++++ Entries supplied
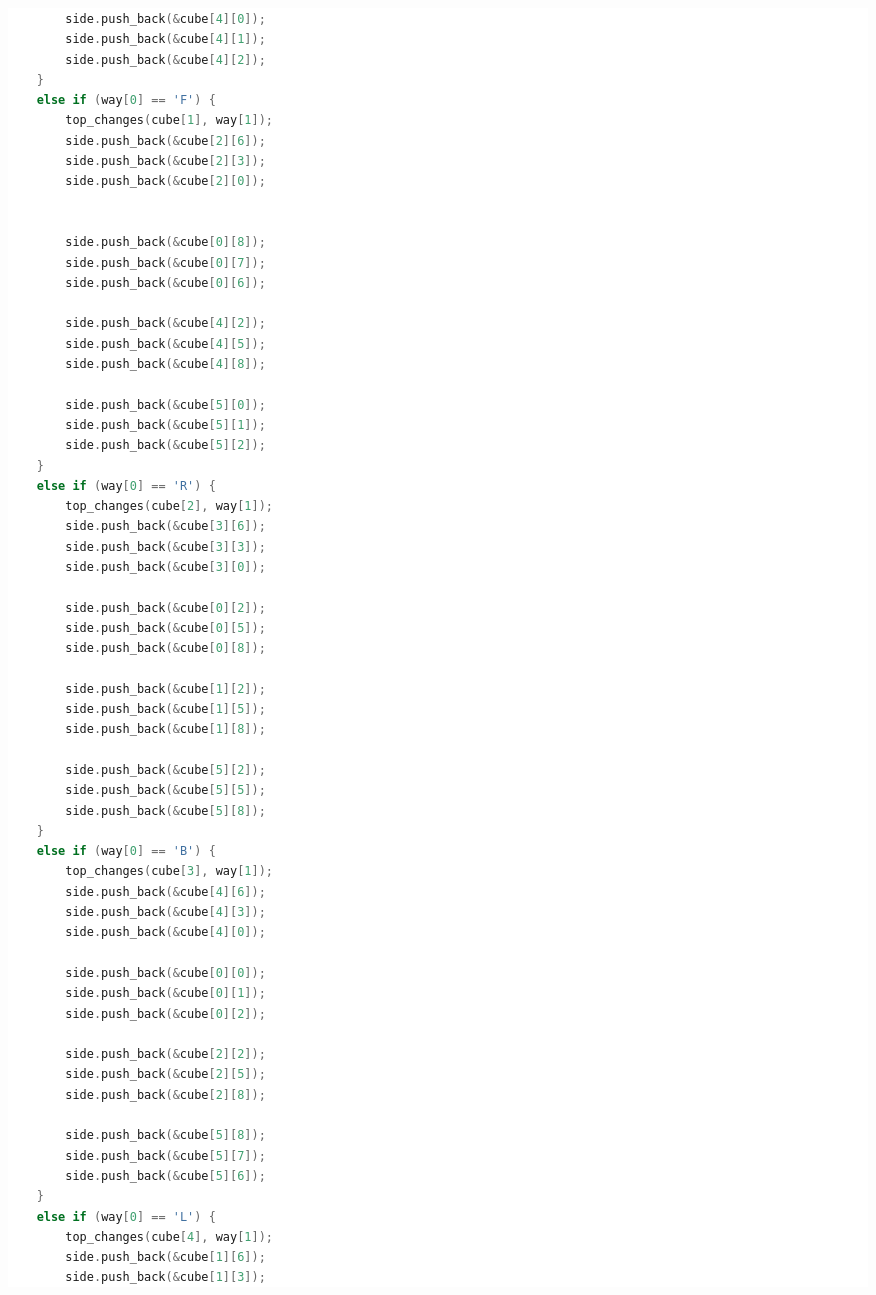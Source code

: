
 ```c++
		side.push_back(&cube[4][0]);
		side.push_back(&cube[4][1]);
		side.push_back(&cube[4][2]);
	}
	else if (way[0] == 'F') {
		top_changes(cube[1], way[1]);
		side.push_back(&cube[2][6]);
		side.push_back(&cube[2][3]);
		side.push_back(&cube[2][0]);


		side.push_back(&cube[0][8]);
		side.push_back(&cube[0][7]);
		side.push_back(&cube[0][6]);

		side.push_back(&cube[4][2]);
		side.push_back(&cube[4][5]);
		side.push_back(&cube[4][8]);

		side.push_back(&cube[5][0]);
		side.push_back(&cube[5][1]);
		side.push_back(&cube[5][2]);
	}
	else if (way[0] == 'R') {
		top_changes(cube[2], way[1]);
		side.push_back(&cube[3][6]);
		side.push_back(&cube[3][3]);
		side.push_back(&cube[3][0]);

		side.push_back(&cube[0][2]);
		side.push_back(&cube[0][5]);
		side.push_back(&cube[0][8]);

		side.push_back(&cube[1][2]);
		side.push_back(&cube[1][5]);
		side.push_back(&cube[1][8]);

		side.push_back(&cube[5][2]);
		side.push_back(&cube[5][5]);
		side.push_back(&cube[5][8]);
	}
	else if (way[0] == 'B') {
		top_changes(cube[3], way[1]);
		side.push_back(&cube[4][6]);
		side.push_back(&cube[4][3]);
		side.push_back(&cube[4][0]);

		side.push_back(&cube[0][0]);
		side.push_back(&cube[0][1]);
		side.push_back(&cube[0][2]);

		side.push_back(&cube[2][2]);
		side.push_back(&cube[2][5]);
		side.push_back(&cube[2][8]);

		side.push_back(&cube[5][8]);
		side.push_back(&cube[5][7]);
		side.push_back(&cube[5][6]);
	}
	else if (way[0] == 'L') {
		top_changes(cube[4], way[1]);
		side.push_back(&cube[1][6]);
		side.push_back(&cube[1][3]);
```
++++++++
### Task requirements
Go through the records and show every line with the string "else" in it.

### Solution
	else if (way[0] == 'F') {
	else if (way[0] == 'R') {
	else if (way[0] == 'B') {
	else if (way[0] == 'L') {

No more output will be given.